Your ‘wait-list’ should be getting longer

By | January 14, 2013

Do you have a wait-list?  If you do, then it should be getting longer.

Lets say your organization provides autism assessments, and you can provide 10 assessments a week.  However, you are getting requests for 12 assessments per week.

Therefore, each week, you provide 10 assessments and 2 more people get added to the waitlist.  Every week the waitlist gets longer by +2 people, and every new applicant has to wait longer than the previous one for an assessment.

Your waitlist will keep getting longer to infinity until you:

a) can provide 12 or more assessments per week or
b) the number of people asking for your service reduces to 10 or less.

However, many organizations have wait-lists of 2 weeks, or 2 months, that essentially stay at this level for months and years.  This means that demand = supply  (i.e., 10 new clients requests each week, 10 clients served each week).  These organizations have the capacity to serve each client as they arrive with minimal waiting time, yet still they wait 2 months.  Why?

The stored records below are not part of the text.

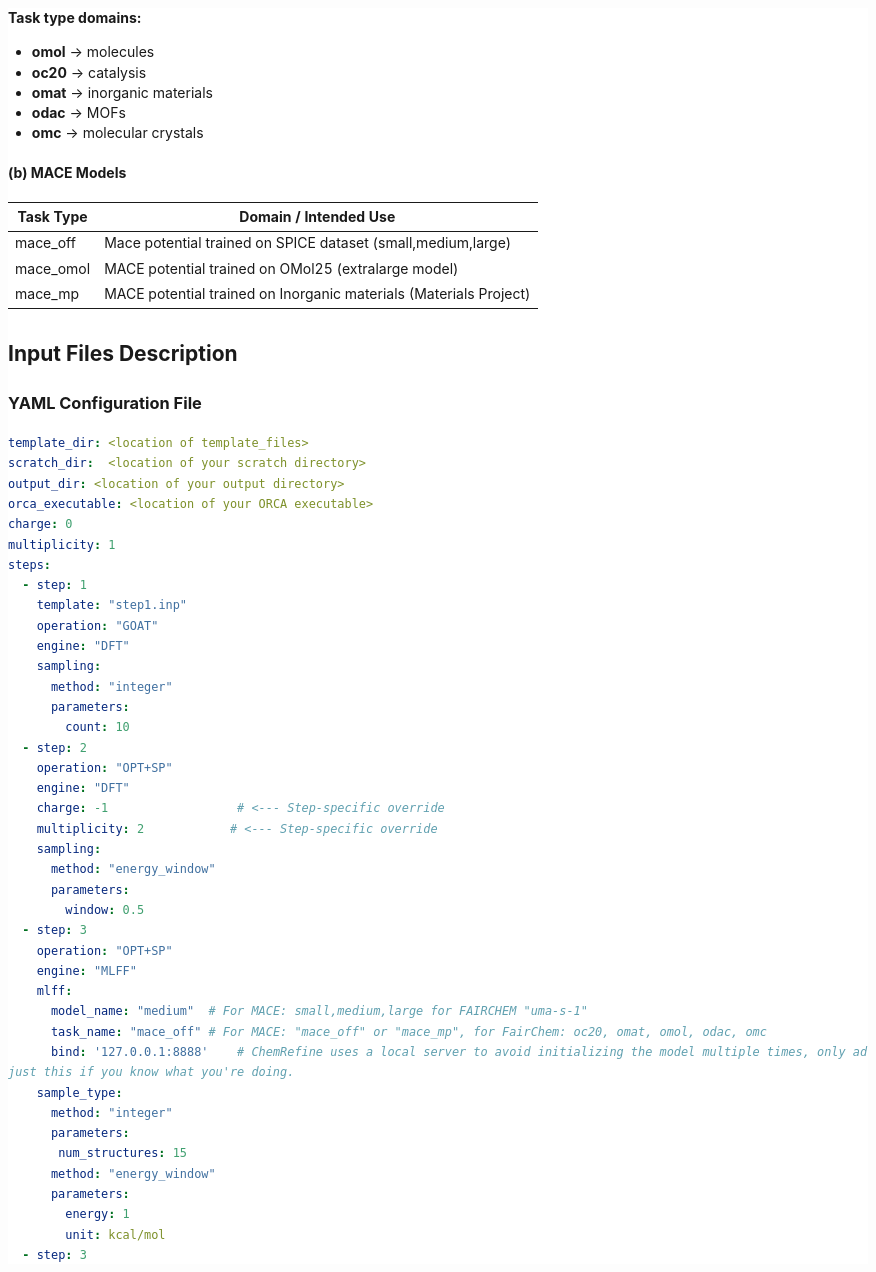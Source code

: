 **Task type domains:**
- **omol** → molecules  
- **oc20** → catalysis  
- **omat** → inorganic materials  
- **odac** → MOFs  
- **omc** → molecular crystals  

#### (b) MACE Models
| Task Type   | Domain / Intended Use             |
|-------------|-----------------------------------|
| mace_off    | Mace potential trained on SPICE dataset (small,medium,large)  |
| mace_omol   | MACE potential trained on OMol25 (extralarge model)                       
| mace_mp     | MACE potential trained on Inorganic materials (Materials Project) |



## **Input Files Description**

### **YAML Configuration File**
```yaml
template_dir: <location of template_files>
scratch_dir:  <location of your scratch directory>
output_dir: <location of your output directory>
orca_executable: <location of your ORCA executable> 
charge: 0
multiplicity: 1
steps:
  - step: 1
    template: "step1.inp"
    operation: "GOAT"
    engine: "DFT"
    sampling:
      method: "integer"
      parameters:
        count: 10
  - step: 2
    operation: "OPT+SP"
    engine: "DFT"
    charge: -1                  # <--- Step-specific override
    multiplicity: 2            # <--- Step-specific override
    sampling:
      method: "energy_window"
      parameters:
        window: 0.5
  - step: 3
    operation: "OPT+SP"
    engine: "MLFF"
    mlff:
      model_name: "medium"  # For MACE: small,medium,large for FAIRCHEM "uma-s-1"
      task_name: "mace_off" # For MACE: "mace_off" or "mace_mp", for FairChem: oc20, omat, omol, odac, omc
      bind: '127.0.0.1:8888'    # ChemRefine uses a local server to avoid initializing the model multiple times, only adjust this if you know what you're doing.
    sample_type:
      method: "integer"
      parameters:
       num_structures: 15 
      method: "energy_window"  
      parameters:
        energy: 1  
        unit: kcal/mol  
  - step: 3
```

If your wait list is not getting longer, it is something else – it is a backlog.

The solution is simple – eliminate your backlog by temporarily applying extra resources to clear them out. Then, proceed to serve your clients in a timely manner within existing resources. And, make sure you don’t get a backlog again.  Match the demand that comes in today with staff available to do the work, today.

Also, you will save resources in the long run, because you won’t be wasting time triaging a wait-list.

Epilogue

There are some special exceptions to this case. For example, when wait-lists get long enough, potential new clients will simply not bother applying unless they are in extreme need or are extremely patient (e.g., 15 month wait for knee surgery, long term care homes wait lists).  In these cases, a wait-list acts as a disguise for a high threshold client eligibility criteria.